Riesa. Das Karnevalswochenende ist nicht spurlos am Riesaer Prinzenpaar vorbeigegangen: Die Augen sind am Aschermittwoch sichtlich klein. Da erscheinen Fischbrötchen doch das richtige Katerfrühstück zu sein. Die Mahlzeit teilte das Aufgebot des Riesaer Karnevalklubs (RKK) bereitwillig mit Oberbürgermeister Marco Müller – und gab bei dieser Gelegenheit gleich den Rathausschlüssel zurück. Den werden die Jecken erst am 11.11. um 11.11 Uhr wiederbekommen. Zum Ende der Festtage sprach Finanzministerin Ingrid Seidlitz im SZ-Interview über alte und neue Traditionen und die schwierige Mitgliedersuche.

Nach einer Runde Fischbrötchen sprach Finanzministerin Ingrid Seidlitz mit SZ-Redakteurin Britta Veltzke.
Nach einer Runde Fischbrötchen sprach Finanzministerin Ingrid Seidlitz mit SZ-Redakteurin Britta Veltzke. © Sebastian Schultz

Frau Seidlitz, warum haben Sie am Aschermittwoch Fischbrötchen ins Rathaus gebracht?

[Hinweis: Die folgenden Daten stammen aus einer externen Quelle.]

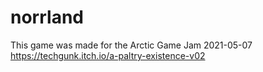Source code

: # norrland

This game was made for the Arctic Game Jam 2021-05-07
https://techgunk.itch.io/a-paltry-existence-v02
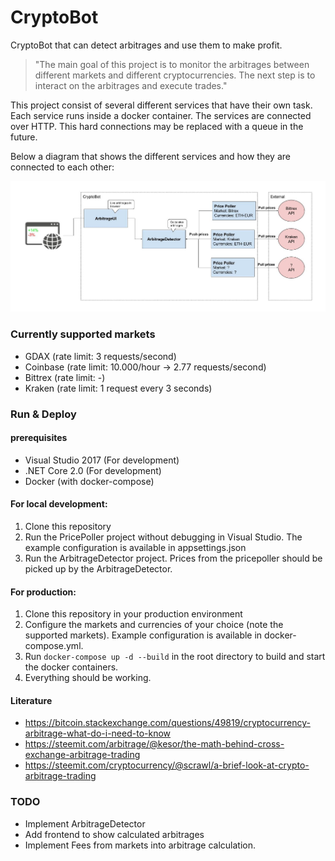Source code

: # CryptoBot
CryptoBot that can detect arbitrages and use them to make profit.

> "The main goal of this project is to monitor the arbitrages between different markets and different cryptocurrencies.
The next step is to interact on the arbitrages and execute trades."

This project consist of several different services that have their own task.
Each service runs inside a docker container.
The services are connected over HTTP. This hard connections may be replaced with a queue in the future.

Below a diagram that shows the different services and how they are connected to each other:

<img src="Architecture_CryptoBot.jpg" alt="Architecture CryptoBot" width="">

### Currently supported markets
- GDAX (rate limit: 3 requests/second)
- Coinbase (rate limit: 10.000/hour -> 2.77 requests/second)
- Bittrex (rate limit: -)
- Kraken (rate limit: 1 request every 3 seconds)

### Run & Deploy
#### prerequisites
- Visual Studio 2017 (For development)
- .NET Core 2.0 (For development)
- Docker (with docker-compose)

#### For local development:
1. Clone this repository
2. Run the PricePoller project without debugging in Visual Studio. The example configuration is available in appsettings.json
3. Run the ArbitrageDetector project. Prices from the pricepoller should be picked up by the ArbitrageDetector.

#### For production:
1. Clone this repository in your production environment
2. Configure the markets and currencies of your choice (note the supported markets). Example configuration is available in docker-compose.yml.
3. Run `docker-compose up -d --build` in the root directory to build and start the docker containers.
4. Everything should be working.

#### Literature
- https://bitcoin.stackexchange.com/questions/49819/cryptocurrency-arbitrage-what-do-i-need-to-know
- https://steemit.com/arbitrage/@kesor/the-math-behind-cross-exchange-arbitrage-trading
- https://steemit.com/cryptocurrency/@scrawl/a-brief-look-at-crypto-arbitrage-trading

### TODO
- Implement ArbitrageDetector
- Add frontend to show calculated arbitrages
- Implement Fees from markets into arbitrage calculation.
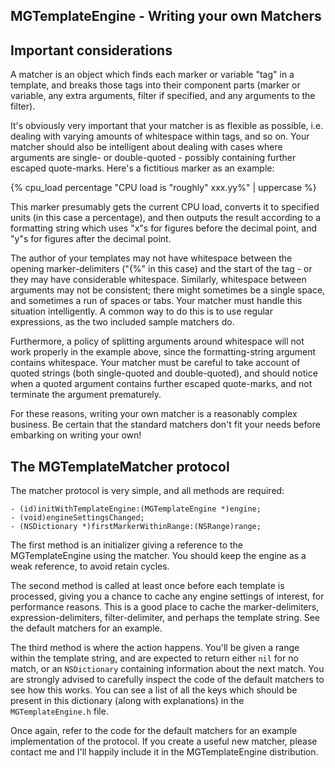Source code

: MGTemplateEngine - Writing your own Matchers
--------------------------------------------

Important considerations
------------------------

A matcher is an object which finds each marker or variable "tag" in a template, and breaks those tags into their component parts (marker or variable, any extra arguments, filter if specified, and any arguments to the filter).

It's obviously very important that your matcher is as flexible as possible, i.e. dealing with varying amounts of whitespace within tags, and so on. Your matcher should also be intelligent about dealing with cases where arguments are single- or double-quoted - possibly containing further escaped quote-marks. Here's a fictitious marker as an example:

{% cpu_load percentage "CPU load is \"roughly\" xxx.yy\%" | uppercase %}

This marker presumably gets the current CPU load, converts it to specified units (in this case a percentage), and then outputs the result according to a formatting string which uses "x"s for figures before the decimal point, and "y"s for figures after the decimal point.

The author of your templates may not have whitespace between the opening marker-delimiters ("{%" in this case) and the start of the tag - or they may have considerable whitespace. Similarly, whitespace between arguments may not be consistent; there might sometimes be a single space, and sometimes a run of spaces or tabs. Your matcher must handle this situation intelligently. A common way to do this is to use regular expressions, as the two included sample matchers do.

Furthermore, a policy of splitting arguments around whitespace will not work properly in the example above, since the formatting-string argument contains whitespace. Your matcher must be careful to take account of quoted strings (both single-quoted and double-quoted), and should notice when a quoted argument contains further escaped quote-marks, and not terminate the argument prematurely.

For these reasons, writing your own matcher is a reasonably complex business. Be certain that the standard matchers don't fit your needs before embarking on writing your own!

The MGTemplateMatcher protocol
------------------------------

The matcher protocol is very simple, and all methods are required:

    - (id)initWithTemplateEngine:(MGTemplateEngine *)engine;
    - (void)engineSettingsChanged;
    - (NSDictionary *)firstMarkerWithinRange:(NSRange)range;

The first method is an initializer giving a reference to the MGTemplateEngine using the matcher. You should keep the engine as a weak reference, to avoid retain cycles.

The second method is called at least once before each template is processed, giving you a chance to cache any engine settings of interest, for performance reasons. This is a good place to cache the marker-delimiters, expression-delimiters, filter-delimiter, and perhaps the template string. See the default matchers for an example.

The third method is where the action happens. You'll be given a range within the template string, and are expected to return either `nil` for no match, or an `NSDictionary` containing information about the next match. You are strongly advised to carefully inspect the code of the default matchers to see how this works. You can see a list of all the keys which should be present in this dictionary (along with explanations) in the `MGTemplateEngine.h` file.

Once again, refer to the code for the default matchers for an example implementation of the protocol. If you create a useful new matcher, please contact me and I'll happily include it in the MGTemplateEngine distribution.
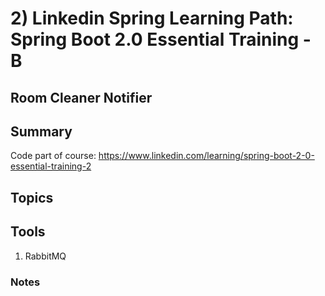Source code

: # 2) Linkedin Spring Learning Path: Spring Boot 2.0 Essential Training - B
## Room Cleaner Notifier
## Summary
Code part of course: https://www.linkedin.com/learning/spring-boot-2-0-essential-training-2   


## Topics


## Tools
1) RabbitMQ

### Notes
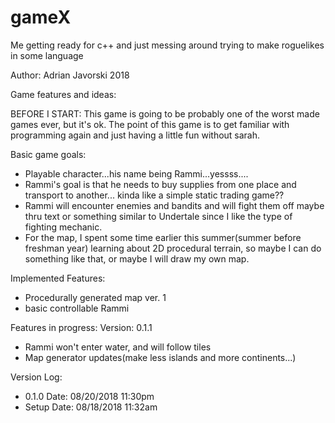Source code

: # gameX
Me getting ready for c++ and just messing around trying to make roguelikes in some language

Author: Adrian Javorski 2018

Game features and ideas:

BEFORE I START: This game is going to be probably one of the worst made games ever, but it's ok. The point of this game is to get familiar with programming again and just having a little fun without sarah.

Basic game goals:
- Playable character...his name being Rammi...yessss....
- Rammi's goal is that he needs to buy supplies from one place and transport to another... kinda like a simple static trading game??
- Rammi will encounter enemies and bandits and will fight them off
  maybe thru text or something similar to Undertale since I like the
  type of fighting mechanic.
- For the map, I spent some time earlier this summer(summer before
  freshman year) learning about 2D procedural terrain, so maybe I can
  do something like that, or maybe I will draw my own map. 

 Implemented Features:
 - Procedurally generated map ver. 1
 - basic controllable Rammi
 
 Features in progress:
 Version: 0.1.1
 - Rammi won't enter water, and will follow tiles
 - Map generator updates(make less islands and more continents...)
 
 Version Log:
 - 0.1.0 Date: 08/20/2018 11:30pm
 - Setup Date: 08/18/2018 11:32am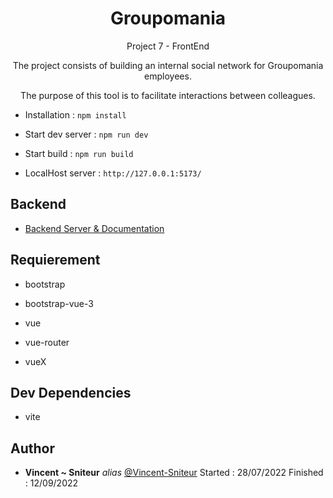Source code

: <div align="center">

  # Groupomania

Project 7 - FrontEnd

The project consists of building an internal social network for Groupomania employees.

The purpose of this tool is to facilitate interactions between colleagues.

</div>



* Installation : `npm install`


* Start dev server : `npm run dev`
* Start build : `npm run build`

* LocalHost server : `http://127.0.0.1:5173/`

## Backend

* [Backend Server & Documentation](https://github.com/Vincent-Sniteur/Groupomania_back)

## Requierement

- bootstrap

- bootstrap-vue-3

- vue

- vue-router

- vueX


## Dev Dependencies

- vite 


## Author

* **Vincent ~ Sniteur** _alias_ [@Vincent-Sniteur](https://github.com/Vincent-Sniteur)
Started : 28/07/2022
Finished : 12/09/2022
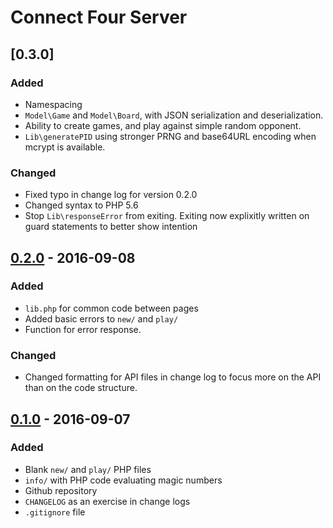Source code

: # Connect Four Server

## [0.3.0]
### Added
- Namespacing
- `Model\Game` and `Model\Board`, with JSON serialization and deserialization.
- Ability to create games, and play against simple random opponent.
- `Lib\generatePID` using stronger PRNG and base64URL encoding when mcrypt is
available.

### Changed
- Fixed typo in change log for version 0.2.0
- Changed syntax to PHP 5.6
- Stop `Lib\responseError` from exiting. Exiting now explixitly written on guard
statements to better show intention

## [0.2.0] - 2016-09-08
### Added
- `lib.php` for common code between pages
- Added basic errors to `new/` and `play/`
- Function for error response.

### Changed
- Changed formatting for API files in change log to focus more on the API than
on the code structure.

## [0.1.0] - 2016-09-07
### Added
- Blank `new/` and `play/` PHP files
- `info/` with PHP code evaluating magic numbers
- Github repository
- `CHANGELOG` as an exercise in change logs
- `.gitignore` file

[0.2.0]: https://github.com/eseymour/connect-four-server/tree/v0.2.0
[0.1.0]: https://github.com/eseymour/connect-four-server/tree/v0.1.0
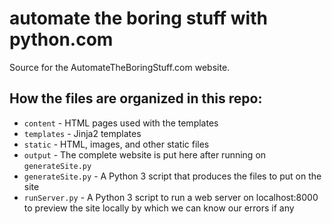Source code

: automate the boring stuff with python.com
======================================

Source for the AutomateTheBoringStuff.com website.


## How the files are organized in this repo:

* `content` - HTML pages used with the templates
* `templates` - Jinja2 templates
* `static` - HTML, images, and other static files
* `output` - The complete website is put here after running on `generateSite.py`
* `generateSite.py` - A Python 3 script that produces the files to put on the site
* `runServer.py` - A Python 3 script to run a web server on localhost:8000 to preview the site locally by which we can know our errors if any
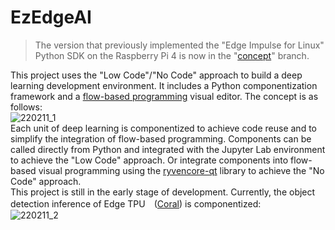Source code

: # EzEdgeAI  
  
> The version that previously implemented the "Edge Impulse for Linux" Python SDK on the Raspberry Pi 4 is now in the "[concept](https://github.com/on-device-ai/EzEdgeAI/tree/concept)" branch.  
  
This project uses the "Low Code"/"No Code" approach to build a deep learning development environment. It includes a Python componentization framework and a [flow-based programming](https://en.wikipedia.org/wiki/Flow-based_programming) visual editor. The concept is as follows:  
![220211_1](https://user-images.githubusercontent.com/44540872/153596578-665c400e-1d4e-436d-a628-d79644464f24.png)  
Each unit of deep learning is componentized to achieve code reuse and to simplify the integration of flow-based programming. Components can be called directly from Python and integrated with the Jupyter Lab environment to achieve the "Low Code" approach. Or integrate components into flow-based visual programming using the [ryvencore-qt](https://github.com/leon-thomm/ryvencore-qt) library to achieve the "No Code" approach.  
This project is still in the early stage of development. Currently, the object detection inference of Edge TPU　([Coral](https://coral.ai/products/accelerator/)) is componentized:  
![220211_2](https://user-images.githubusercontent.com/44540872/153594745-185b06f1-7311-4305-a739-8c96de18ba65.png)  
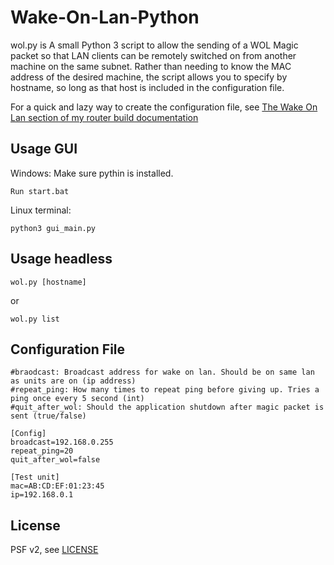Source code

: Wake-On-Lan-Python
==================

wol.py is A small Python 3 script to allow the sending of a WOL Magic packet so that LAN clients can be remotely switched on from another machine on the same subnet. Rather than needing to know the MAC address of the desired machine, the script allows you to specify by hostname, so long as that host is included in the configuration file.

For a quick and lazy way to create the configuration file, see [The Wake On Lan section of my router build documentation](https://www.bentasker.co.uk/documentation/linux/258-usurping-the-bthomehub-with-a-raspberry-pi-part-three-routing-remote-administration-and-utilities#WakeOnLan)


Usage GUI
-------

Windows:
Make sure pythin is installed.

    Run start.bat

Linux terminal:

    python3 gui_main.py


Usage headless
-------

    wol.py [hostname]

or

    wol.py list



Configuration File
--------------------

    #braodcast: Broadcast address for wake on lan. Should be on same lan as units are on (ip address)
    #repeat_ping: How many times to repeat ping before giving up. Tries a ping once every 5 second (int)
    #quit_after_wol: Should the application shutdown after magic packet is sent (true/false)

    [Config]
    broadcast=192.168.0.255
    repeat_ping=20
    quit_after_wol=false

    [Test unit]
    mac=AB:CD:EF:01:23:45
    ip=192.168.0.1


    
    
License
--------

PSF v2, see [LICENSE](LICENSE)
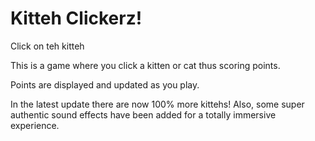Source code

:# Kitteh Clickerz!
Click on teh kitteh

This is a game where you click a kitten or cat thus scoring points.

Points are displayed and updated as you play.

In the latest update there are now 100% more kittehs! Also, some super authentic sound effects have been added for a totally immersive experience.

Das ist Tradition. Jetzt beginnt die Fastenzeit. Bis Ostern ist Fleisch tabu, und Fisch gilt nicht als Fleisch. Aber damit nehmen wir es sowieso nicht so genau. Bei uns im Verein fastet niemand.

Ach so, Sie picken sich also nur die Rosinen raus. Am Wochenende steht ja auch noch der Auskehrball an, obwohl die Saison doch jetzt eigentlich vorbei ist. Oder?

Ja, aber das mit dem Auskehrball hat sich in vielen Karnevalsvereinen in Sachsen so eingebürgert. In anderen Regionen gibt es das nicht. Wir machen das, um uns gegenseitig besuchen zu können. Wir waren am Rosenmontag zum Feiern in Strehla, zum Auskehrball kommen die Strinkser zu uns.

Dieses Jahr findet der Ball im Riesaer Bürgergarten statt – und nicht wie sonst üblich in Gohlis. Warum?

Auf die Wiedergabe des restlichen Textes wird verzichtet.